Certamente todos vocês já ouviram falar do Google Maps e provavelmente até já o acessaram por curiosidade, mas vocês já utilizaram realmente o Google Maps? Uma coisa é conhecer o recurso, saber de suas qualidades e das suas possibilidades, e outra coisa é realmente usar e ficar maravilhado com o serviço, e foi isso que […]
Certamente todos vocês já ouviram falar do Google Maps e provavelmente até já o acessaram por curiosidade, mas vocês já utilizaram realmente o Google Maps?
Uma coisa é conhecer o recurso, saber de suas qualidades e das suas possibilidades, e outra coisa é realmente usar e ficar maravilhado com o serviço, e foi isso que aconteceu comigo e com nosso amigo Benito Piropo há alguns dias atrás.
Antes, vou voltar no tempo um pouquinho, quando decidi desmembrar a passagem de volta da China (fui convidado pela MSI para participar do Media Tour esse ano) para ficar alguns dias em Miami, antes de voltar ao Rio de Janeiro. Isso feito, a próxima decisão era reservar um hotel e alugar um carro, tudo pela internet, claro.
Alugar o carro é fácil, como são poucos dias a melhor opção é retirar no próprio aeroporto de Miami e retornar ao mesmo ponto, apenas tomei o cuidado de procurar alguns cupons de desconto (códigos promocionais) para pagar menos pelo veículo, e de fato consegui um Toyota Corolla por 56 dólares o fim de semana inteiro. Barato…
Hotel, por sua vez, já não é tão barato, mas a questão principal era: aonde ficar?
São apenas 2 dias, e os assuntos que eu preciso resolver em Miami são dispersos, o ideal é encontrar um hotel que fique na média próximo aos endereços que preciso ir. Nessa hora que entrou o Google Maps na história, pegando como referência o mapa de Miami com o aeroporto ao centro. A partir desse ponto utilizei as opções Find Business para localizar os hotéis nas imediações e depois de alguns cliques encontrei um bem adequado, com preço bom e perto das principais rodovias de acesso.
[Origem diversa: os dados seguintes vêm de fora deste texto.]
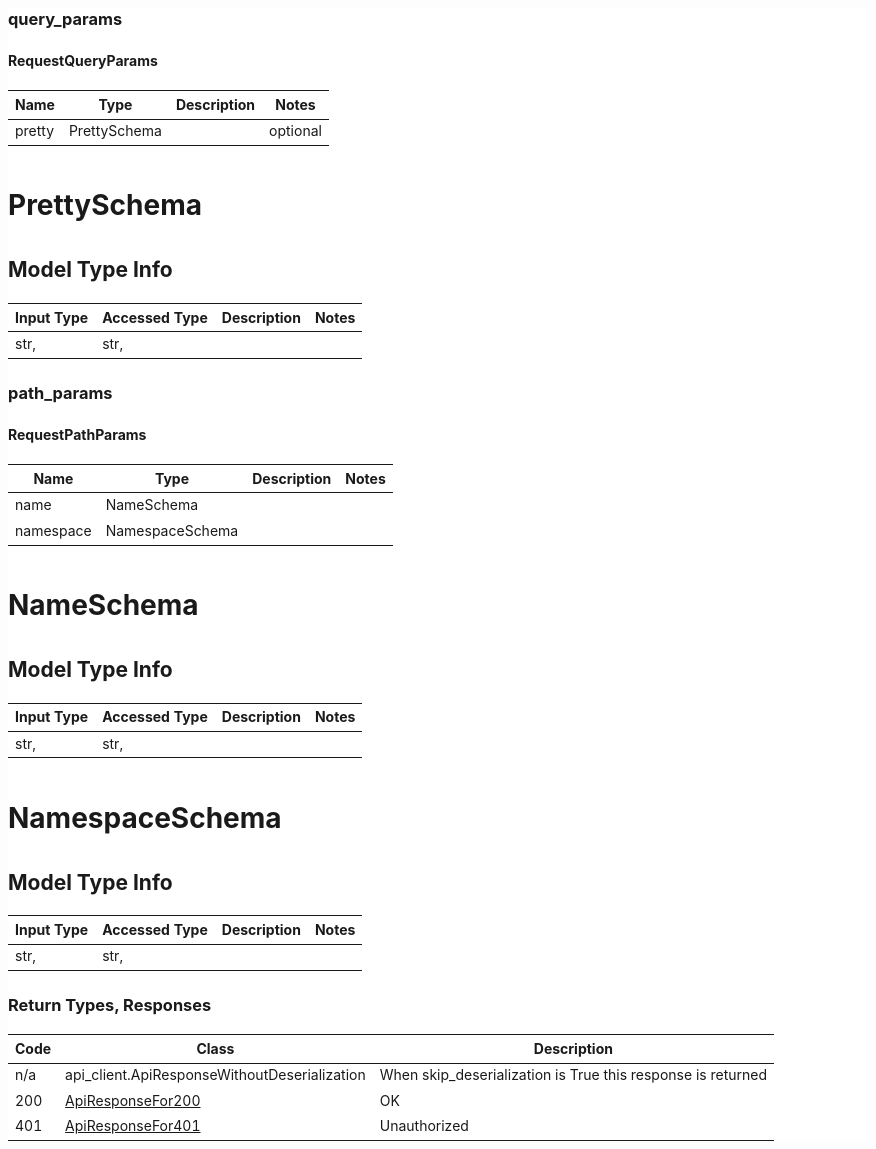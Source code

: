 ### query_params
#### RequestQueryParams

Name | Type | Description  | Notes
------------- | ------------- | ------------- | -------------
pretty | PrettySchema | | optional


# PrettySchema

## Model Type Info
Input Type | Accessed Type | Description | Notes
------------ | ------------- | ------------- | -------------
str,  | str,  |  | 

### path_params
#### RequestPathParams

Name | Type | Description  | Notes
------------- | ------------- | ------------- | -------------
name | NameSchema | | 
namespace | NamespaceSchema | | 

# NameSchema

## Model Type Info
Input Type | Accessed Type | Description | Notes
------------ | ------------- | ------------- | -------------
str,  | str,  |  | 

# NamespaceSchema

## Model Type Info
Input Type | Accessed Type | Description | Notes
------------ | ------------- | ------------- | -------------
str,  | str,  |  | 

### Return Types, Responses

Code | Class | Description
------------- | ------------- | -------------
n/a | api_client.ApiResponseWithoutDeserialization | When skip_deserialization is True this response is returned
200 | [ApiResponseFor200](#read_namespaced_horizontal_pod_autoscaler_status.ApiResponseFor200) | OK
401 | [ApiResponseFor401](#read_namespaced_horizontal_pod_autoscaler_status.ApiResponseFor401) | Unauthorized
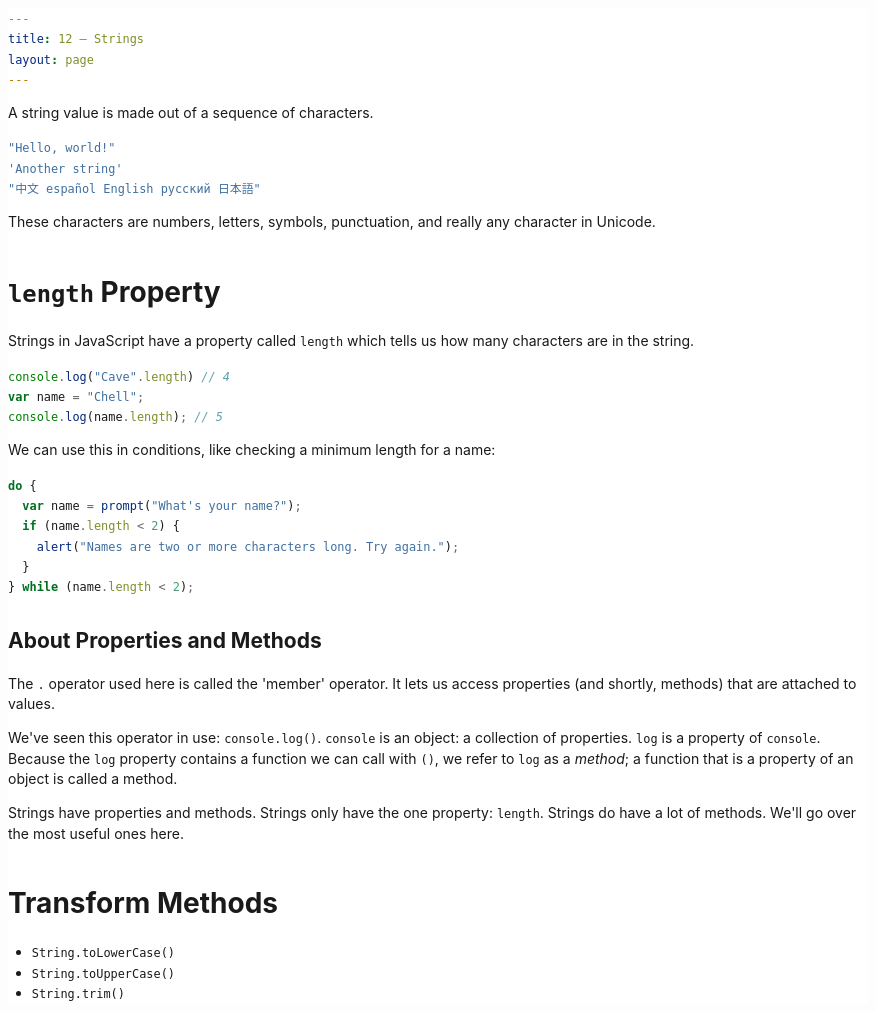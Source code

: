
 ```yaml
---
title: 12 – Strings
layout: page
---
```


A string value is made out of a sequence of characters.

```js
"Hello, world!"
'Another string'
"中文 español English русский 日本語"
```

These characters are numbers, letters, symbols, punctuation, and really any character in Unicode.

# `length` Property

Strings in JavaScript have a property called `length` which tells us how many characters are in the string.

```js
console.log("Cave".length) // 4
var name = "Chell";
console.log(name.length); // 5
```

We can use this in conditions, like checking a minimum length for a name:

```js
do {
  var name = prompt("What's your name?");
  if (name.length < 2) {
    alert("Names are two or more characters long. Try again.");
  }
} while (name.length < 2);
```

## About Properties and Methods

The `.` operator used here is called the 'member' operator. It lets us access properties (and shortly, methods) that are attached to values.

We've seen this operator in use: `console.log()`. `console` is an object: a collection of properties. `log` is a property of `console`. Because the `log` property contains a function we can call with `()`, we refer to `log` as a *method*; a function that is a property of an object is called a method.

Strings have properties and methods. Strings only have the one property: `length`. Strings do have a lot of methods. We'll go over the most useful ones here.

# Transform Methods
* `String.toLowerCase()`
* `String.toUpperCase()`
* `String.trim()`

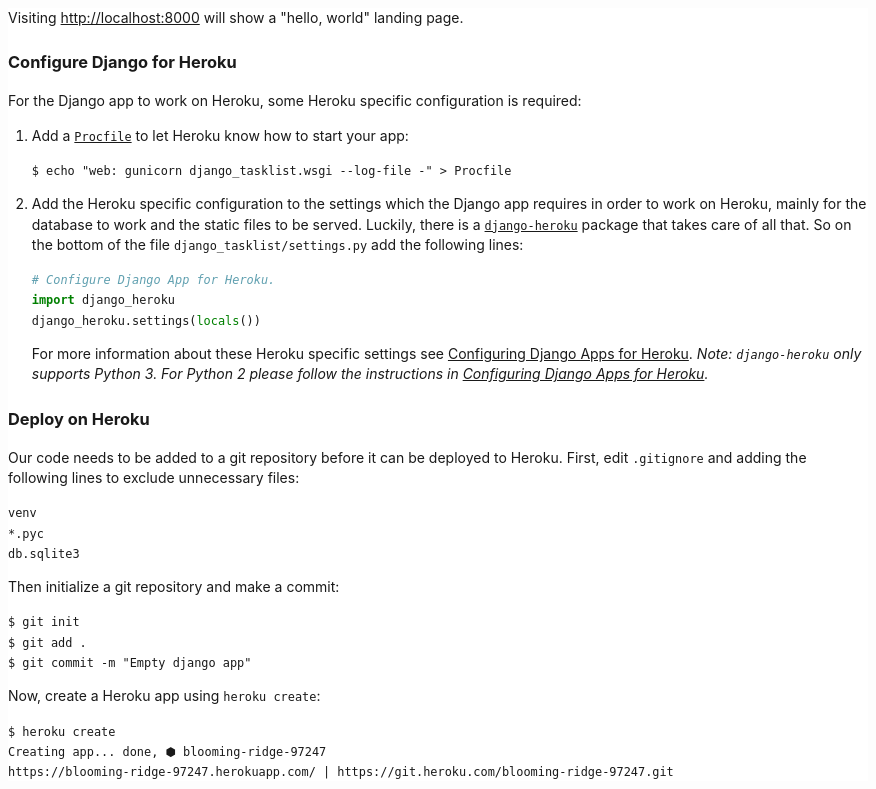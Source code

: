 Visiting [http://localhost:8000](http://localhost:8000) will show a
"hello, world" landing page.

### Configure Django for Heroku

For the Django app to work on Heroku, some Heroku specific configuration is
required:

1. Add a [`Procfile`](procfile) to let Heroku know how to start your app:

    ```term
    $ echo "web: gunicorn django_tasklist.wsgi --log-file -" > Procfile
    ```

2. Add the Heroku specific configuration to the settings which the Django app
    requires in order to work on Heroku, mainly for the database to work and
    the static files to be served. Luckily, there is a
    [`django-heroku`](https://github.com/heroku/django-heroku) package that
    takes care of all that. So on the bottom of the file
    `django_tasklist/settings.py` add the following lines:

    ```python
    # Configure Django App for Heroku.
    import django_heroku
    django_heroku.settings(locals())
    ```

    For more information about these Heroku specific settings see
    [Configuring Django Apps for Heroku](django-app-configuration). *Note:
    `django-heroku` only supports Python 3. For Python 2 please follow the
    instructions in [Configuring Django Apps for Heroku](django-app-configuration).*

### Deploy on Heroku

Our code needs to be added to a git repository before it can be deployed
to Heroku. First, edit `.gitignore` and adding the following
lines to exclude unnecessary files:

```text
venv
*.pyc
db.sqlite3
```

Then initialize a git repository and make a commit:

```term
$ git init
$ git add .
$ git commit -m "Empty django app"
```

Now, create a Heroku app using `heroku create`:

```term
$ heroku create
Creating app... done, ⬢ blooming-ridge-97247
https://blooming-ridge-97247.herokuapp.com/ | https://git.heroku.com/blooming-ridge-97247.git
```
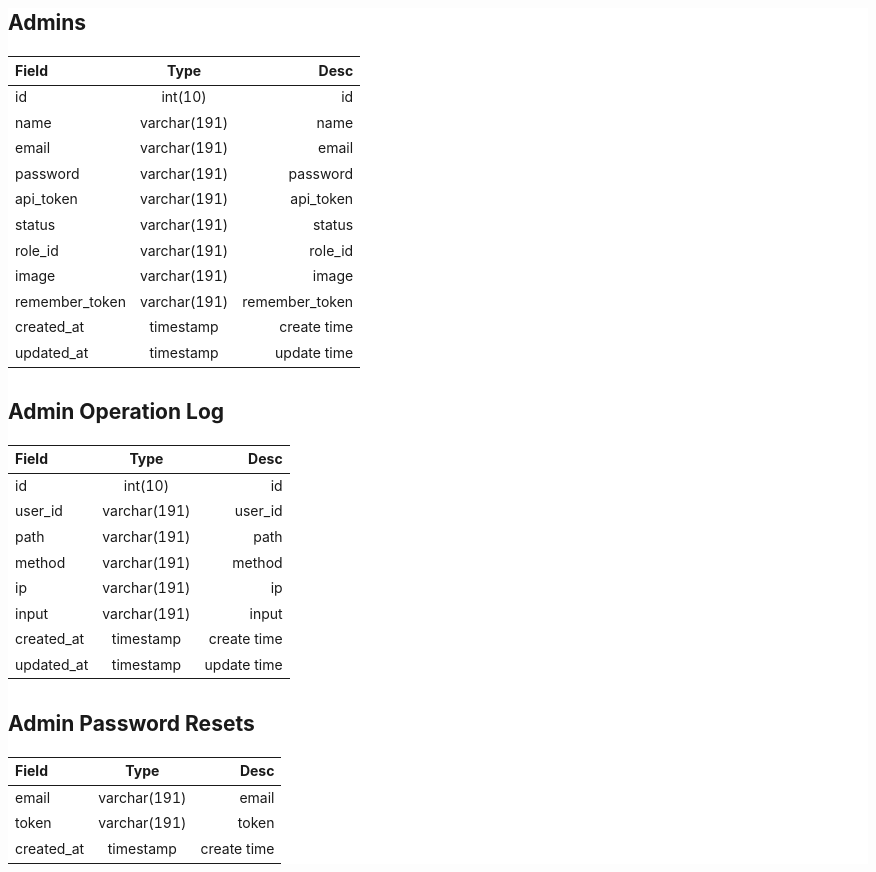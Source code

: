 ## Admins
| Field              | Type | Desc |
| :---------------- | :------: | ----: |
| id        |   int(10)   | id |
| name        |   varchar(191)   | name |
|email        |   varchar(191)   | email |
|password        |   varchar(191)   | password |
|api_token        |   varchar(191)   | api_token |
|status        |   varchar(191)   | status |
|role_id        |   varchar(191)   | role_id |
|image        |   varchar(191)   | image |
|remember_token        |   varchar(191)   | remember_token |
| created_at |  timestamp   | create time |
| updated_at |  timestamp   | update time |

## Admin Operation Log
| Field              | Type | Desc |
| :---------------- | :------: | ----: |
| id        |   int(10)   | id |
|user_id        |   varchar(191)   | user_id |
|path        |   varchar(191)   | path |
|method        |   varchar(191)   | method |
|ip        |   varchar(191)   | ip |
|input        |   varchar(191)   | input |
| created_at |  timestamp   | create time |
| updated_at |  timestamp   | update time |

## Admin Password Resets
| Field              | Type | Desc |
| :---------------- | :------: | ----: |
| email        |   varchar(191)   | email |
|token        |   varchar(191)   | token |
| created_at |  timestamp   | create time |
Agora eu precisava localizar os endereços de todos os lugares que eu precisava ir, e mais uma vez o “Find Business” junto com o sistema de busca me ajudaram a marcar todos os locais necessários e as inevitáveis lojas para algumas comprinhas. Ficaram todos relativamente próximos, alguns ao norte, outros ao sul, mas fáceis de se programar durante uma visita de 2 dias. Isso feito, o próximo passo é fazer as rotas e salvar os mapas.
Para essa opção você usa o “Get Directions” colocando o endereço de destino, e pronto, sua rota é traçada no mapa e um guia de direções (em texto) é definido, dando todos os passos podendo inclusive reverter a ordem (no caso da volta). Mais fácil impossível!

Piropo entrou nessa história nesse fim de semana, quando ao telefone ele me disse “já que você estará perto do aeroporto, não esqueça de ir em tal lugar…”, só que o tal lugar não era um endereço claro, aliás ele mesmo já não se lembrava depois de vários anos sem ter ido lá. Então o Google Maps entrou em cena mais uma vez, só que dessa vez utilizando a visualização “Hybrid”, similar ao Google Earth, utilizando um overlap dos mapas com as fotos de satélite do Google.

O local que Piropo me indicou é ao lado dessa casa de telhas laranjas
Com as fotos de satélite, Piropo foi se lembrando do lugar, me dando cada vez mais detalhes até que finalmente encontrou o endereço “visualmente” e me passou. Incrível como a tecnologia facilita nossa vida!
O mais surpreendente disso tudo é que o Google Maps foi feito para ser operado de um telefone celular ou mesmo de um painel de carro. Lá, é claro, porque aqui no Brasil nosso serviço de internet via celular ainda é extremamente rudimentar.